::: Provided entries
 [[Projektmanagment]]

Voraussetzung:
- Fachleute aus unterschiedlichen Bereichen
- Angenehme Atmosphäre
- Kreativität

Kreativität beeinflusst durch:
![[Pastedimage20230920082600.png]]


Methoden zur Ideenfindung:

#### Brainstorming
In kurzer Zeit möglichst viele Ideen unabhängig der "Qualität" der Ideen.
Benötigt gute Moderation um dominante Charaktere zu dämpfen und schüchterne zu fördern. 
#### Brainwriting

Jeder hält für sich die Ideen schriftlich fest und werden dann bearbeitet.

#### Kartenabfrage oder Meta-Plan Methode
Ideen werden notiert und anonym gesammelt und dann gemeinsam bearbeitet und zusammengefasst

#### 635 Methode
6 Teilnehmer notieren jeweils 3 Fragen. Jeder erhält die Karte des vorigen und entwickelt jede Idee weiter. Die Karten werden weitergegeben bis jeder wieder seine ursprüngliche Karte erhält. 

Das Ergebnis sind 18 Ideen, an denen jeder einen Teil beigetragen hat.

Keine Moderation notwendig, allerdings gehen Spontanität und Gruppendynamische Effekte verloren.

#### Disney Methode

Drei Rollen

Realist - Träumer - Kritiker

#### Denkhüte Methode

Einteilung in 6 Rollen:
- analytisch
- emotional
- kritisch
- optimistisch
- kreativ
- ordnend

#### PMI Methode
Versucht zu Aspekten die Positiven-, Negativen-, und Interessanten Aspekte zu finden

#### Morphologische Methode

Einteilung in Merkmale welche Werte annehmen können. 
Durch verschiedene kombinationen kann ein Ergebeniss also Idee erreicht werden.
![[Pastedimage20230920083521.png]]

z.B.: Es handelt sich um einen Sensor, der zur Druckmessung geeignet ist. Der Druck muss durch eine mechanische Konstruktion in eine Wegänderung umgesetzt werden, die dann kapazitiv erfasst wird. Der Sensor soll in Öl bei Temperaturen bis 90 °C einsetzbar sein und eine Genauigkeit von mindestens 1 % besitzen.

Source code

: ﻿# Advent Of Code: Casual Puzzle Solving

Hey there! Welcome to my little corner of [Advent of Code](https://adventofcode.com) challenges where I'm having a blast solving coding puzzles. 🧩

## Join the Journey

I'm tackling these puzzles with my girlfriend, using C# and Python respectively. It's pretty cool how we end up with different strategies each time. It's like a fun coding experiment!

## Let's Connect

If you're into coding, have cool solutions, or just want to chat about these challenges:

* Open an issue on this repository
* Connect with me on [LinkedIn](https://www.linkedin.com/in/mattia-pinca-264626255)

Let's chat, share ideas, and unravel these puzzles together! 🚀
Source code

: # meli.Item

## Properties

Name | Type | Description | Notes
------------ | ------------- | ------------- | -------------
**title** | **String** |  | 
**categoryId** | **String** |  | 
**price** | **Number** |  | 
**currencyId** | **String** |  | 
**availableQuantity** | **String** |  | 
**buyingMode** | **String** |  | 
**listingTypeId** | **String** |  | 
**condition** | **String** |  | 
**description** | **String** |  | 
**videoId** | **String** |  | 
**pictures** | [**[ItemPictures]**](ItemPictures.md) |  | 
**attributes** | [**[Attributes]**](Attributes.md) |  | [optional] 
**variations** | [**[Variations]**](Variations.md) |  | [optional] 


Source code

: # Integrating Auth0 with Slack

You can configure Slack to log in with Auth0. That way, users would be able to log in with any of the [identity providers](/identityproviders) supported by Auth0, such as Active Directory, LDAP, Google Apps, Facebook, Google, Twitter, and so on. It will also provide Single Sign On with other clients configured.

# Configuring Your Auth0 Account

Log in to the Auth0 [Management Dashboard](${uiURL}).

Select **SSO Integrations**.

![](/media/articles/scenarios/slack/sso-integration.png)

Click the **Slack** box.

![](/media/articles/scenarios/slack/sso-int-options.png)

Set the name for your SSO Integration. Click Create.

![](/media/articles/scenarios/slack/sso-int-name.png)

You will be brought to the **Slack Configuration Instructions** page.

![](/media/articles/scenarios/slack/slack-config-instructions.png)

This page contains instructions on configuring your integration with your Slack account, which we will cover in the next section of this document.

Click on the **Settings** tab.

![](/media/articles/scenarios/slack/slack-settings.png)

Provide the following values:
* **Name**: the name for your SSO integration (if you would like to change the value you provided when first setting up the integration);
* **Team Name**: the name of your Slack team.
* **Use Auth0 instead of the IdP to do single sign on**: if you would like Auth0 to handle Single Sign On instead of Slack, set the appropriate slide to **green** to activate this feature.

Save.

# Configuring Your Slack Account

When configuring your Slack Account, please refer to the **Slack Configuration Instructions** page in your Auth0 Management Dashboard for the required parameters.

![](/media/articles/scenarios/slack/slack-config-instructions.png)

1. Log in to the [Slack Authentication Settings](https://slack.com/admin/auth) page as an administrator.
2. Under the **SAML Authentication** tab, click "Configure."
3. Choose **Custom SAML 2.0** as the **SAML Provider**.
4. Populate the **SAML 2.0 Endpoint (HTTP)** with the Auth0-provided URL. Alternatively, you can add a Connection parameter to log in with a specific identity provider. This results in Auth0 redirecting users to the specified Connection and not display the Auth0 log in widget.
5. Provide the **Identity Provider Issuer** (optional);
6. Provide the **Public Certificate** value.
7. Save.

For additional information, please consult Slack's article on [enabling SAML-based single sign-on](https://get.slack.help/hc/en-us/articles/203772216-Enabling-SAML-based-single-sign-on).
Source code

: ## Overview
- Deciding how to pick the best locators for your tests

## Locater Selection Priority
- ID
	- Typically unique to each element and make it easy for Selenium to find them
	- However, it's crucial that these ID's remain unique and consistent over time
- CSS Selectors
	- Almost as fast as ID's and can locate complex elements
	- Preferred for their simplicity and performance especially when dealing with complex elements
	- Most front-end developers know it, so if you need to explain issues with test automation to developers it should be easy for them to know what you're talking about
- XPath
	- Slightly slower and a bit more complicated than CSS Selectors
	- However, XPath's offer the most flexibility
::::::
• [Instructions for the task] Each line from the start of the records through the line holding "#### 635 Methode" must be returned exactly; nothing else belongs in the answer.

• [Output of the task]
 [[Projektmanagment]]

Voraussetzung:
- Fachleute aus unterschiedlichen Bereichen
- Angenehme Atmosphäre
- Kreativität

Kreativität beeinflusst durch:
![[Pastedimage20230920082600.png]]


Methoden zur Ideenfindung:

#### Brainstorming
In kurzer Zeit möglichst viele Ideen unabhängig der "Qualität" der Ideen.
Benötigt gute Moderation um dominante Charaktere zu dämpfen und schüchterne zu fördern. 
#### Brainwriting

Jeder hält für sich die Ideen schriftlich fest und werden dann bearbeitet.

#### Kartenabfrage oder Meta-Plan Methode
Ideen werden notiert und anonym gesammelt und dann gemeinsam bearbeitet und zusammengefasst

#### 635 Methode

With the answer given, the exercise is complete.